A Musical Feast and the Buffalo Chamber Players by Jan Jezioro
in this week's Artvoice.
This week, two of Western New York’s top chamber ensembles show why their concerts remain memorable, long after the music has stopped playing. On Sunday, March 18 at 2pm, A Musical Feast takes the stage in the Tower Auditorium of the Burchfield Penny Art Center, while on Wednesday, March 21 at 7pm, the Buffalo Chamber Players offer a program in their home at the Buffalo Seminary.
The Robert and Carol Morris Center for 21st Century Music at UB is once again a co-sponsor, and appropriately a pair of new works will be premiered. Percussionist John Bacon performs his …wind, water, metal, skin…, along with flute player Barry Crawford. “The piece started from the idea of wind chime melodies and the way that the notes combine into different orderings and repetitions,” Bacon says. “Along with that is the idea of each of the materials in the title and how to express some of their properties through music.”
For Descriptions of the Moon, UB-based composer Nathan Heidelberger set moon-themed texts by an impressive range of authors, including Dante, Galileo, Joyce, Neruda, cummings, Lawrence, and Rilke, focusing on moonlight. The composer notes: “While one hopes that most song cycles represent an equal partnership between a singer and a pianist, the singer, as the possessor of the text and thus the sole communicator of semantic meaning, often seems to take on a dominant role.

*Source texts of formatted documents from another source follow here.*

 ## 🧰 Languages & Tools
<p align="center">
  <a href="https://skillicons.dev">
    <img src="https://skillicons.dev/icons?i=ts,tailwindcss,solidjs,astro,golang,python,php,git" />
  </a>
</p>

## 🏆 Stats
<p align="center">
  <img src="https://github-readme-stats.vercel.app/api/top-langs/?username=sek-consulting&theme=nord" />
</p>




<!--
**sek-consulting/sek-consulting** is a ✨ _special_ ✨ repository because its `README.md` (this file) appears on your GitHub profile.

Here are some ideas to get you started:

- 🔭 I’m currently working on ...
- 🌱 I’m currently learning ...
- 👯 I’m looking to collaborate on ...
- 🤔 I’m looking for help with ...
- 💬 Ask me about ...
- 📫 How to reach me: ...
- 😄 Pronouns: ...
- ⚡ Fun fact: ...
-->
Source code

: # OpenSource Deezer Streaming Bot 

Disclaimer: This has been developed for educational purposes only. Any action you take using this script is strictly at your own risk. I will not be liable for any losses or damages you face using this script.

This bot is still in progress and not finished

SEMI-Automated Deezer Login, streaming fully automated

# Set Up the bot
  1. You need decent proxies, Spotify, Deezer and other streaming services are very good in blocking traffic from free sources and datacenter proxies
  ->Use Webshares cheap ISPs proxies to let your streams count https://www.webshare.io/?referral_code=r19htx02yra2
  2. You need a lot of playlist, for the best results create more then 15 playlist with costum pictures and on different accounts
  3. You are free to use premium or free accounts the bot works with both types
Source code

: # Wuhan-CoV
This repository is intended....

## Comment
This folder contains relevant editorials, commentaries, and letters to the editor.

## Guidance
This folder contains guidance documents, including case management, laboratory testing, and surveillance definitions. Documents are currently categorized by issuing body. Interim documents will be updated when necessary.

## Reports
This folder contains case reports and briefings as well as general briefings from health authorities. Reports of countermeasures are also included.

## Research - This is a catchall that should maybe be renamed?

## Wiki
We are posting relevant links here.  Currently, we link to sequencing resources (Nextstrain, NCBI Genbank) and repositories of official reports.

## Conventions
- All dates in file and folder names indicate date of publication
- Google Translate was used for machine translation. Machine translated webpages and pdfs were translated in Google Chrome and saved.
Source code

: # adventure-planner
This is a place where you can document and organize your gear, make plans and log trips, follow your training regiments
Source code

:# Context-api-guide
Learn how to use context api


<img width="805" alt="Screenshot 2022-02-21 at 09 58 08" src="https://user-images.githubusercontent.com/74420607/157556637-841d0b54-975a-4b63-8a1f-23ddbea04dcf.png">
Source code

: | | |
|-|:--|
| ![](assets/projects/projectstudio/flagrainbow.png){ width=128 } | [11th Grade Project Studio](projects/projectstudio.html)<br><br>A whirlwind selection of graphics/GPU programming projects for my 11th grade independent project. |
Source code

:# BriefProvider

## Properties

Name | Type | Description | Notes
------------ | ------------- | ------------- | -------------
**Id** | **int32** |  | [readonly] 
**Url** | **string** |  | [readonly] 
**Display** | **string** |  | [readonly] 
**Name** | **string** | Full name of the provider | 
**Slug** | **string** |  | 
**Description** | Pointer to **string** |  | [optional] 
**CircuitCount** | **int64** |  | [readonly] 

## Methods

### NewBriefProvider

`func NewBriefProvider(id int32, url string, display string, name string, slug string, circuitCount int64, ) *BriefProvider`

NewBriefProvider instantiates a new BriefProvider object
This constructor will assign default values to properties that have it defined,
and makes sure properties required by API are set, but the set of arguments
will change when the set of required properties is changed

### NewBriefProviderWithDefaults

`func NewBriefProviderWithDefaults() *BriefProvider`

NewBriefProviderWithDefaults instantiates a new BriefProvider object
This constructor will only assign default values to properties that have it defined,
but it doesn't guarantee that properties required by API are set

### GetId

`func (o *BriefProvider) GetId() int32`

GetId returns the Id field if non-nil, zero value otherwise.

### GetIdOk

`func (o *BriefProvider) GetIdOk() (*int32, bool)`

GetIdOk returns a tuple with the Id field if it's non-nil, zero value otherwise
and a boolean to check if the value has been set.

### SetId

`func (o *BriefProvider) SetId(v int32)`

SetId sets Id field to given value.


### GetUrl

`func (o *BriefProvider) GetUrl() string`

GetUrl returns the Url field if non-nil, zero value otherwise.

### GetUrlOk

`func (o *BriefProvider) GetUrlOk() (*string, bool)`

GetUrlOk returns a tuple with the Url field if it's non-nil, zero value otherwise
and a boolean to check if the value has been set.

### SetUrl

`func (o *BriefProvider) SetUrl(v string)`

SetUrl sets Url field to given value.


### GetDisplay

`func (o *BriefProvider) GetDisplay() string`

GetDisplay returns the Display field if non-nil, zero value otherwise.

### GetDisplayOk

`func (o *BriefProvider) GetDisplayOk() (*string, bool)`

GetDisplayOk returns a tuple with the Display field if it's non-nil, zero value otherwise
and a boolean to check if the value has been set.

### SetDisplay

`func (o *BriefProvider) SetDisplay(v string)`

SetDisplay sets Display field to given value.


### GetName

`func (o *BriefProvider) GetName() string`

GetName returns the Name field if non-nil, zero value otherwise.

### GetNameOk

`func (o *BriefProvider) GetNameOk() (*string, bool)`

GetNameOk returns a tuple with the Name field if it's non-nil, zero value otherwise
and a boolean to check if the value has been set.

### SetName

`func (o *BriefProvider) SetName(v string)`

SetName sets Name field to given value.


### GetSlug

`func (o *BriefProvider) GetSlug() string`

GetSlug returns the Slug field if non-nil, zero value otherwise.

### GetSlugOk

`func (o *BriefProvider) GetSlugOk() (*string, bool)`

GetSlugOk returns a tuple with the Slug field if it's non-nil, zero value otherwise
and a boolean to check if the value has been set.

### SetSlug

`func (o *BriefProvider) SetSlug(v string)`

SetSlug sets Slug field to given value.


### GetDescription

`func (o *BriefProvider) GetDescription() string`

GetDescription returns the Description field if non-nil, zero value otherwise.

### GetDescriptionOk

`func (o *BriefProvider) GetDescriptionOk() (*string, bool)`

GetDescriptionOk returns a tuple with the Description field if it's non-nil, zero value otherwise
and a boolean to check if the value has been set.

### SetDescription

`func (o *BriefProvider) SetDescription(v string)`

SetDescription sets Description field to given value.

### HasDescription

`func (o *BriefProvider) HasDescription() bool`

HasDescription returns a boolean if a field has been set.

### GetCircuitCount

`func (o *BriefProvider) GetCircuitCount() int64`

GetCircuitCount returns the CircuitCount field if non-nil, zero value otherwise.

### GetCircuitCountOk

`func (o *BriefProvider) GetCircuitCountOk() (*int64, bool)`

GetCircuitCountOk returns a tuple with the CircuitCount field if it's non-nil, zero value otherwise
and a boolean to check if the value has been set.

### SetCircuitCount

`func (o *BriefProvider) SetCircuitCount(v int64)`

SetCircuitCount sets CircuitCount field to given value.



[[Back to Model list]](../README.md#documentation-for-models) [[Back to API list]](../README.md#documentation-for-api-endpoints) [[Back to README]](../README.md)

In Descriptions of the Moon I tried to level the playing field as much as possible. In some songs the vocal line propels the music forward, while in others the piano part does. Sometimes the two performers seem to be on different planes entirely, with little overt connection or synchronization between them.”
Pianist Eric Huebner will join special guest, noted mezzo-soprano Julia Bentley, in the Heidelberger work. Bentley will also be the soloist in Bernard Rand’s brief Memo 7, composed for solo female voice.
UB faculty member Eric Huebner, recently appointed principal staff pianist of the New York Philharmonic, just finished a highly successful three-week European tour with that flagship American orchestra. Besides accompanying Bentley in the Heidelberger piece, Huebner will perform Mozart’s Fantasy in D Minor, K. 397, a deceptively simple work, often performed by young pianists, but one that requires a developed personal sensibility to be fully effective. Elliott Carter turned 103 last December and he is still composing. Huebner concludes the concert with his interpretation of Carter’s 1980 tour de force, Night Fantasies, described by the composer as “a piano piece of continuously changing moods, suggesting the fleeting thoughts and feelings that pass through the mind during a period of wakefulness at night.”